Letting go of Winter


Saying goodbye is never easy.

We winter-lovers know from the get-go that our relationship with the season is, well, seasonal. We know that winter can’t last forever. But it’s still hard to say goodbye.

This winter has been a weird one. The build-up was huge, the bulk of which was spent attending ski movie premieres and film festivals, like iF3 and Coldsmoke. I had lofty goals: a split board had been purchased, as had most of the corresponding gear. All that was left was to secure some skins and sign up for my avy course.

But guess what. Winter didn’t deliver—at least, not right away.

We had a slow start to the season, here in Whistler. Very slow. As in, even in mid-February, the snow levels were still embarrassingly low. The conditions were not primo for backcountry adventures, so my split board spent the season gathering dust.

Not that it mattered much: instead of being knee deep in powder, I was knee deep in work. A lack of fresh snow made it easier to skip a day on the mountain for a day in the office, but I couldn’t help but feel cheated. Didn’t I move to Whistler to spend my days on my snowboard? Where was my winter?

Eventually, winter came. In fact, gauging by recent snowfall, it’s still coming. The timing couldn’t be better, as I’ve left my old job to embrace life as a freelancer, allowing ample time to play.

But I know it won’t last forever. It never does. Some resorts have already shut their doors for the season. Whistler Blackcomb will stay open until at least May 19, but operating hours will shorten towards the end of April. Whistler Mountain will switch over early from a ski hill to a mountain bike park. Bluebird days on the mountain will face some competition with bluebird days spent lounging by the lake.

So how do we let go of winter? I see it as a three-step program.

Step One: Make the most of what’s left. We might have had a late start to the season, but it’s not over yet (for Whistler, at least).

Patches of powder might become a rarer sight, but spring skiing means that ski posses can get larger, shirt sleeves can get shorter, and après on a patio will last a little longer, thanks to more daylight hours.

Step Two: Embrace the summer. If you’re lucky enough to live in or near a ski resort town, chances are that your backyard is pretty enticing in the summer, too.

It turns out that mountains are pretty fun to hike around (I mean in hiking boots, not on skis) and bike around. Summer in Whistler means floating down lazy rivers, board game parties on a picnic table, free open-air concerts and endless rounds of Frisbee golf. Once you get over the fact that summer isn’t winter, you might come to realize that it’s actually quite awesome.

Step Three: Plan for next winter.
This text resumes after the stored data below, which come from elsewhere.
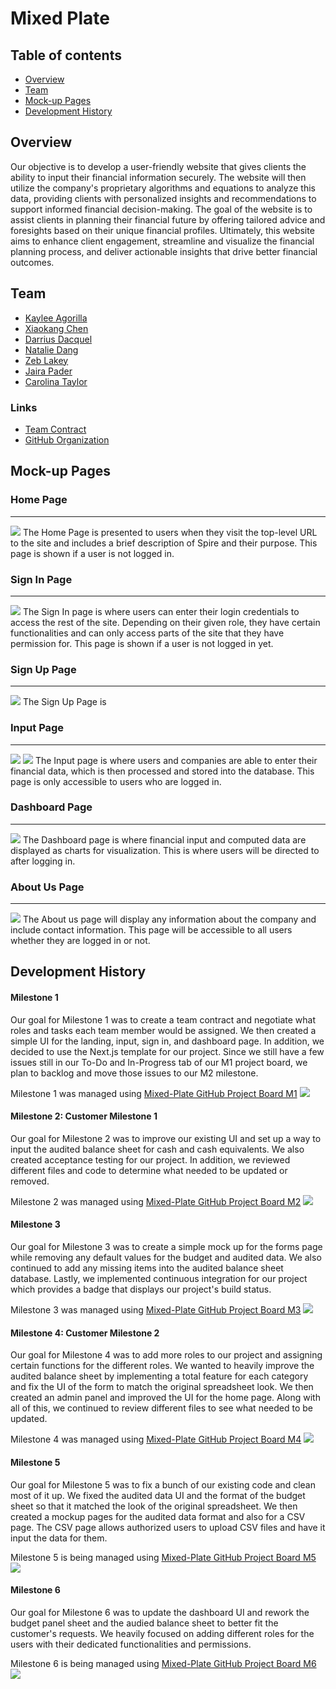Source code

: # Mixed Plate

## Table of contents
* [Overview](#overview)
* [Team](#team)
* [Mock-up Pages](#mock-up-pages)
* [Development History](#development-history)

## Overview
Our objective is to develop a user-friendly website that gives clients the ability to input their financial information securely. The website will then utilize the company's proprietary algorithms and equations to analyze this data, providing clients with personalized insights and recommendations to support informed financial decision-making. The goal of the website is to assist clients in planning their financial future by offering tailored advice and foresights based on their unique financial profiles. Ultimately, this website aims to enhance client engagement, streamline and visualize the financial planning process, and deliver actionable insights that drive better financial outcomes.

## Team
* [Kaylee Agorilla](https://kayleeagorilla.github.io/)
* [Xiaokang Chen](https://xiaokchenedu.github.io/)
* [Darrius Dacquel](https://darriusdacquel.github.io/)
* [Natalie Dang](https://ndang562.github.io/)
* [Zeb Lakey](https://zeb1283.github.io/)
* [Jaira Pader](https://jairabp.github.io/)
* [Carolina Taylor](https://carolinataylor.github.io/)

### Links
* [Team Contract](https://docs.google.com/document/d/1RjQpE1v-KnegEi_WD4V4ywFx8YryvBxxtOvXPAtF67U/edit?usp=sharing)
* [GitHub Organization](https://github.com/mixed-plate)

## Mock-up Pages
### Home Page
<hr>
<img src = "./img/homePageUpdated.jpeg" >
The Home Page is presented to users when they visit the top-level URL to the site and includes a brief description of Spire and their purpose. This page is shown if a user is not logged in.

### Sign In Page
<hr>
<img src="./img/signinPageUpdated.png">
The Sign In page is where users can enter their login credentials to access the rest of the site. Depending on their given role, they have certain functionalities and can only access parts of the site that they have permission for. This page is shown if a user is not logged in yet. 

### Sign Up Page
<hr>
<img src="./img/signupPage.png">
The Sign Up Page is 
 
### Input Page
<hr>
<img src = "./img/inputPage1.jpg" >
<img src = "./img/inputPage2.jpg" >
The Input page is where users and companies are able to enter their financial data, which is then processed and stored into the database. This page is only accessible to users who are logged in.

### Dashboard Page
<hr>
<img src = "./img/dashboardPage.jpg" >
The Dashboard page is where financial input and computed data are displayed as charts for visualization. This is where users will be directed to after logging in.

### About Us Page
<hr>
<img src = "./img/aboutUsPage.png" >
The About us page will display any information about the company and include contact information. This page will be accessible to all users whether they are logged in or not.

## Development History
<h4>Milestone 1</h4>
Our goal for Milestone 1 was to create a team contract and negotiate what roles and tasks each team member would be assigned. We then created a simple UI for the landing, input, sign in, and dashboard page. In addition, we decided to use the Next.js template for our project. Since we still have a few issues still in our To-Do and In-Progress tab of our M1 project board, we plan to backlog and move those issues to our M2 milestone. 

Milestone 1 was managed using [Mixed-Plate GitHub Project Board M1](https://github.com/orgs/mixed-plate/projects/2)
<img src = "./img/m1ProjectBoardUpdated.png" >

<h4>Milestone 2: Customer Milestone 1</h4>
Our goal for Milestone 2 was to improve our existing UI and set up a way to input the audited balance sheet for cash and cash equivalents. We also created acceptance testing for our project. In addition, we reviewed different files and code to determine what needed to be updated or removed. 

Milestone 2 was managed using [Mixed-Plate GitHub Project Board M2](https://github.com/orgs/mixed-plate/projects/9)
<img src = "./img/m2ProjectBoard.png" >

<h4>Milestone 3</h4>
Our goal for Milestone 3 was to create a simple mock up for the forms page while removing any default values for the budget and audited data. We also continued to add any missing items into the audited balance sheet database. Lastly, we implemented continuous integration for our project which provides a badge that displays our project's build status.

Milestone 3 was managed using [Mixed-Plate GitHub Project Board M3](https://github.com/orgs/mixed-plate/projects/11/views/1)
<img src = "./img/m3ProjectBoard.png" >

<h4>Milestone 4: Customer Milestone 2</h4>
Our goal for Milestone 4 was to add more roles to our project and assigning certain functions for the different roles. We wanted to heavily improve the audited balance sheet by implementing a total feature for each category and fix the UI of the form to match the original spreadsheet look. We then created an admin panel and improved the UI for the home page. Along with all of this, we continued to review different files to see what needed to be updated.


Milestone 4 was managed using [Mixed-Plate GitHub Project Board M4](https://github.com/orgs/mixed-plate/projects/16/views/1)
<img src = "./img/m4ProjectBoard.png" >

<h4>Milestone 5</h4>
Our goal for Milestone 5 was to fix a bunch of our existing code and clean most of it up. We fixed the audited data UI and the format of the budget sheet so that it matched the look of the original spreadsheet. We then created a mockup pages for the audited data format and also for a CSV page. The CSV page allows authorized users to upload CSV files and have it input the data for them.

Milestone 5 is being managed using [Mixed-Plate GitHub Project Board M5](https://github.com/orgs/mixed-plate/projects/17/views/1)
<img src = "./img/m5ProjectBoard.png" >

<h4>Milestone 6</h4>
Our goal for Milestone 6 was to update the dashboard UI and rework the budget panel sheet and the audied balance sheet to better fit the customer's requests. We heavily focused on adding different roles for the users with their dedicated functionalities and permissions. 

Milestone 6 is being managed using [Mixed-Plate GitHub Project Board M6](https://github.com/orgs/mixed-plate/projects/18/views/1)
<img src = "./img/m6ProjectBoard.png" >

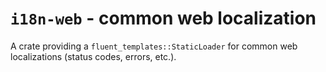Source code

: # `i18n-web` - common web localization
A crate providing a `fluent_templates::StaticLoader` for common web localizations (status codes, errors, etc.).
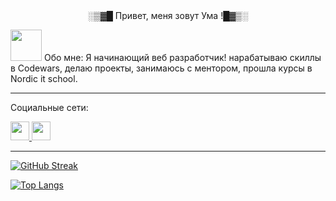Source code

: <div id="header" align="center">
  </div>
<div id="header" align="center">
░▒▓█ Привет, меня зовут Ума !█▓▒░
  </div>
 
<img src="https://otkritkis.com/wp-content/uploads/2022/07/hr2rf.gif" width=50px height=50px /> Обо мне:
Я начинающий веб разработчик! нарабатываю скиллы в Codewars, делаю проекты, занимаюсь с ментором, прошла курсы в Nordic it school.
___________________________________________________________________________________________________________________________________________
Социальные сети:

<a href="https://t.me/Umavvv">
  <img src="https://rusvectores.org/data/images/telegram.png/" width="30" height="30">
</a> <a href="https://www.linkedin.com/in/%D1%83%D0%BC%D0%B0-%D0%BD%D1%83%D1%80%D1%83%D1%82%D0%B4%D0%B8%D0%BD%D0%BE%D0%B2%D0%B0-71314a266">
  <img src="https://www.globaldatinginsights.com/wp-content/uploads/2015/04/Screen-Shot-2015-04-29-at-17.41.10.png" width="30" height="30">
</a>

____________________________________________________________________________________________________________________________________________
  
 [![GitHub Streak](http://github-readme-streak-stats.herokuapp.com?user=umavvv&theme=monokai)](https://git.io/streak-stats)
 
[![Top Langs](https://github-readme-stats.vercel.app/api/top-langs/?username=umavvv&layout=compact&theme=vision-friendly-dark)](https://github.com/anuraghazra/github-readme-stats)

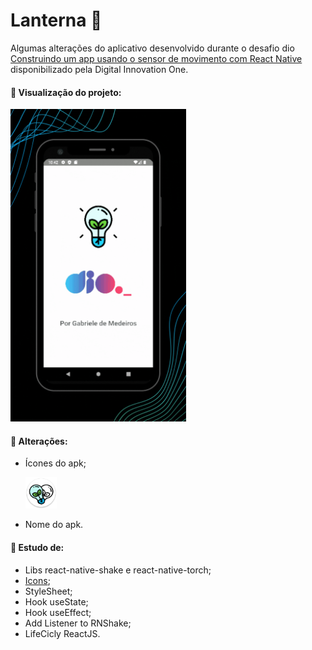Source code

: # Lanterna 🔦

Algumas alterações do aplicativo desenvolvido durante o desafio dio <a href="https://web.dio.me/lab/construindo-um-app-usando-sensor-de-movimento-com-react-native/learning/715c0f3a-9102-4887-943e-0c6156dd19a9">Construindo um app usando o sensor de movimento com React Native</a> disponibilizado pela Digital Innovation One.

#### 📌 Visualização do projeto:

<p align="left">
  <img height="500em" src="/assets/img/lanterna.gif">
</p>

#### 📌 Alterações:

- Ícones do apk; <p><img height="50em" src="/android/app/src/main/res/mipmap-hdpi/ic_launcherr_round.png"></p>
- Nome do apk.

#### 📌 Estudo de:

- Libs react-native-shake e react-native-torch;
- <a href="https://drive.google.com/drive/folders/1Kuh5tysH7-UFuSLHX0IQIIh2xcghHUIX" target="_blank">Icons</a>;
- StyleSheet;
- Hook useState;
- Hook useEffect;
- Add Listener to RNShake;
- LifeCicly ReactJS.
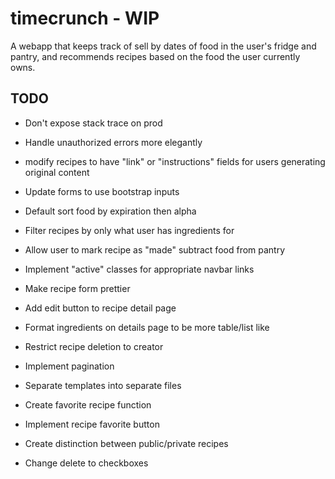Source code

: # timecrunch - WIP

A webapp that keeps track of sell by dates of food in the user's fridge and pantry, and recommends recipes based on the food the user currently owns.

## TODO

* Don't expose stack trace on prod

* Handle unauthorized errors more elegantly

* modify recipes to have "link" or "instructions" fields for users generating original content

* Update forms to use bootstrap inputs

* Default sort food by expiration then alpha

* Filter recipes by only what user has ingredients for

* Allow user to mark recipe as "made" subtract food from pantry

* Implement "active" classes for appropriate navbar links

* Make recipe form prettier

* Add edit button to recipe detail page

* Format ingredients on details page to be more table/list like

* Restrict recipe deletion to creator

* Implement pagination

* Separate templates into separate files

* Create favorite recipe function

* Implement recipe favorite button

* Create distinction between public/private recipes

* Change delete to checkboxes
As sure as it is that every winter must come to an end, it’s just as certain that it’ll be back next year (hopefully before mid-February—you hear me, Ullr?). There’s no harm in dreaming about next season.

Set goals for yourself. I will dust off that split board next year. I’ll also keep tackling my lifelong goal of visiting a new resort every year—no harm in doing a little research now.

It’s entirely possible that I will spend at least one day this summer wearing sweatpants with friends and watching back to back to back ski movies. I suppose I could chase winter to New Zealand if I got really desperate.

But more likely, I’ll graciously bid adieu to Winter 2013/2014, storing the highlights into the depths of my brain next to the top moments of Winter 2012/2013 and making sure there is plenty of room for next year’s inevitable adventures.